(Material supplied Opens)

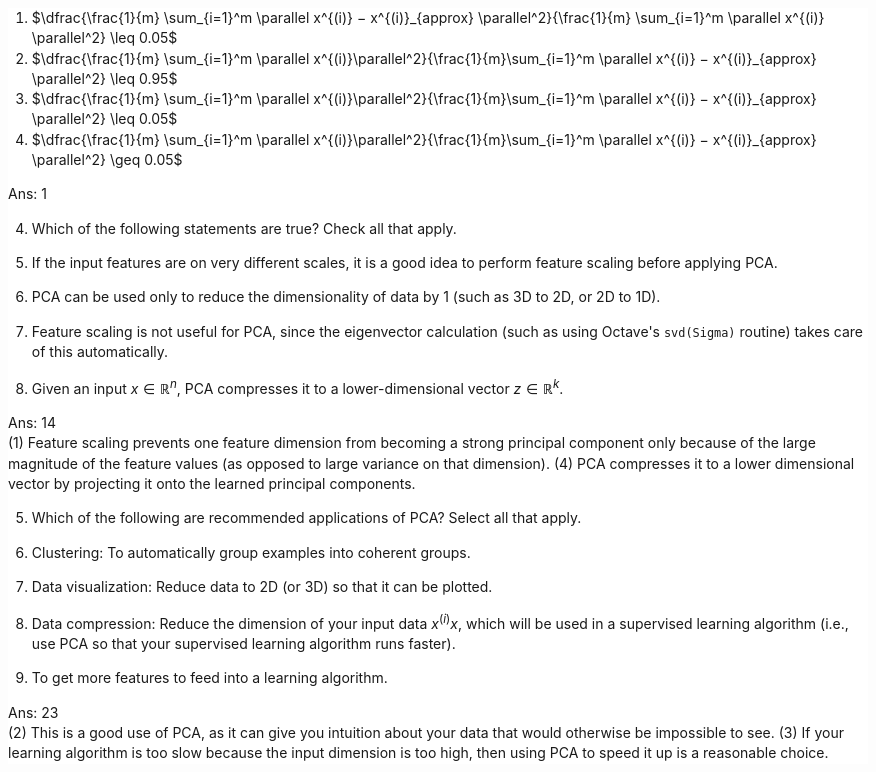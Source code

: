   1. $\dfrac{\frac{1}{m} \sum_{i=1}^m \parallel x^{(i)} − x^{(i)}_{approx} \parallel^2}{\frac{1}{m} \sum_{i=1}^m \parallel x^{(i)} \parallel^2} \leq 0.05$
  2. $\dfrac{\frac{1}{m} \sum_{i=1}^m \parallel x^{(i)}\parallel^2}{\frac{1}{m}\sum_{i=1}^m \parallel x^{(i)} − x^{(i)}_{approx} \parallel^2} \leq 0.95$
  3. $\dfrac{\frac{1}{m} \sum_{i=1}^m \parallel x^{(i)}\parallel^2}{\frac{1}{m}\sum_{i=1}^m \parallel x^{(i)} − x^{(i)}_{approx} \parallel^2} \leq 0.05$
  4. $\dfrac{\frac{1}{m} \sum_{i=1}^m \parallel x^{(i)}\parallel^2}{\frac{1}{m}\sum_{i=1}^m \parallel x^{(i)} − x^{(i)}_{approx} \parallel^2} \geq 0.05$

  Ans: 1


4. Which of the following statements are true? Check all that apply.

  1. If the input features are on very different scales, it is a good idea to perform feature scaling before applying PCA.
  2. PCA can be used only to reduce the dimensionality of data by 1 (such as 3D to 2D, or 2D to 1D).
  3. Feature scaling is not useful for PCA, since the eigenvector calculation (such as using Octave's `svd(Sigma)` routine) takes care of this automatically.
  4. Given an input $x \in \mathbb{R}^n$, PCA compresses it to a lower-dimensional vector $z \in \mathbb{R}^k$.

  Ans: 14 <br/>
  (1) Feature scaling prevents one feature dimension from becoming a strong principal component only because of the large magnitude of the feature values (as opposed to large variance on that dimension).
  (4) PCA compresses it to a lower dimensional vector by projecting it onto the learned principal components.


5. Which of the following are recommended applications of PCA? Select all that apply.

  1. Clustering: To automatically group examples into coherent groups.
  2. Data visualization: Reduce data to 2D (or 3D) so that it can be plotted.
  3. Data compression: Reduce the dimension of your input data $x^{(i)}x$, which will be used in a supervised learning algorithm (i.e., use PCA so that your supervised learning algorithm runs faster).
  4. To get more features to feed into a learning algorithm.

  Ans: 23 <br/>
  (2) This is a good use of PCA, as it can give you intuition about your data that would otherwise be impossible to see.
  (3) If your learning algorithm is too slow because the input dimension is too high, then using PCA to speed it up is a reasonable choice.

(Material supplied Closes)
(Material supplied Opens)

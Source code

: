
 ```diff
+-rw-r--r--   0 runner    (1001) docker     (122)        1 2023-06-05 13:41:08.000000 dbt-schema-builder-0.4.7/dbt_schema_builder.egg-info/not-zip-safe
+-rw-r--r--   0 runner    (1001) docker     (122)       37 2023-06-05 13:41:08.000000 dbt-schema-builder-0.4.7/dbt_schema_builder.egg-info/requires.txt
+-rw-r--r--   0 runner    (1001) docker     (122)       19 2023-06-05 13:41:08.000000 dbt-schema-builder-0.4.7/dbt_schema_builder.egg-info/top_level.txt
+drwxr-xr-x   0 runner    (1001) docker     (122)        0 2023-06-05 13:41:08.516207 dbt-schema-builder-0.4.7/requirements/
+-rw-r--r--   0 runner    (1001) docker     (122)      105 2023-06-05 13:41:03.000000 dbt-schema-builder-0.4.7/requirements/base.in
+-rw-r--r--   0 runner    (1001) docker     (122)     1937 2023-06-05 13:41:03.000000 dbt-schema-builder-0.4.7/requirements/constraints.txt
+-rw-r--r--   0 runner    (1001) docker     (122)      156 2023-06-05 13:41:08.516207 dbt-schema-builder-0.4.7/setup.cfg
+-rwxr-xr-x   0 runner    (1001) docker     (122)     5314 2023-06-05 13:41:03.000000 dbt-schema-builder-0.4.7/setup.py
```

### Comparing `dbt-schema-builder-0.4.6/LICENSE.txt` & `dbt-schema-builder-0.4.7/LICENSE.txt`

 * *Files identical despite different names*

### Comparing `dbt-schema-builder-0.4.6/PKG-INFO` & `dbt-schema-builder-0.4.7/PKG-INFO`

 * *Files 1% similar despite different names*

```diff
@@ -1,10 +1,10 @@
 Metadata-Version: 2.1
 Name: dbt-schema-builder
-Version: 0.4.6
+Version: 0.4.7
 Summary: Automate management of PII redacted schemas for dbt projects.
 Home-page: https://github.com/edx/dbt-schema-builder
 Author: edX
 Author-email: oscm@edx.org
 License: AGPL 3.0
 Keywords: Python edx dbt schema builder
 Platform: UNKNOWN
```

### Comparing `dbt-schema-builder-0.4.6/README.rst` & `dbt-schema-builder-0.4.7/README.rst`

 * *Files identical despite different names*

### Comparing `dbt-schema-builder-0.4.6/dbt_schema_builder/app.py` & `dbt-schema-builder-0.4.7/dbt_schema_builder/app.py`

(Material supplied Closes)

* What to produce
Please reproduce exactly the lines in the listing above from the one containing "4. Which of" through the one containing "(3) If your", both included, and nothing more.

* Problem solution
4. Which of the following statements are true? Check all that apply.

  1. If the input features are on very different scales, it is a good idea to perform feature scaling before applying PCA.
  2. PCA can be used only to reduce the dimensionality of data by 1 (such as 3D to 2D, or 2D to 1D).
  3. Feature scaling is not useful for PCA, since the eigenvector calculation (such as using Octave's `svd(Sigma)` routine) takes care of this automatically.
  4. Given an input $x \in \mathbb{R}^n$, PCA compresses it to a lower-dimensional vector $z \in \mathbb{R}^k$.

  Ans: 14 <br/>
  (1) Feature scaling prevents one feature dimension from becoming a strong principal component only because of the large magnitude of the feature values (as opposed to large variance on that dimension).
  (4) PCA compresses it to a lower dimensional vector by projecting it onto the learned principal components.


5. Which of the following are recommended applications of PCA? Select all that apply.

  1. Clustering: To automatically group examples into coherent groups.
  2. Data visualization: Reduce data to 2D (or 3D) so that it can be plotted.
  3. Data compression: Reduce the dimension of your input data $x^{(i)}x$, which will be used in a supervised learning algorithm (i.e., use PCA so that your supervised learning algorithm runs faster).
  4. To get more features to feed into a learning algorithm.

  Ans: 23 <br/>
  (2) This is a good use of PCA, as it can give you intuition about your data that would otherwise be impossible to see.
  (3) If your learning algorithm is too slow because the input dimension is too high, then using PCA to speed it up is a reasonable choice.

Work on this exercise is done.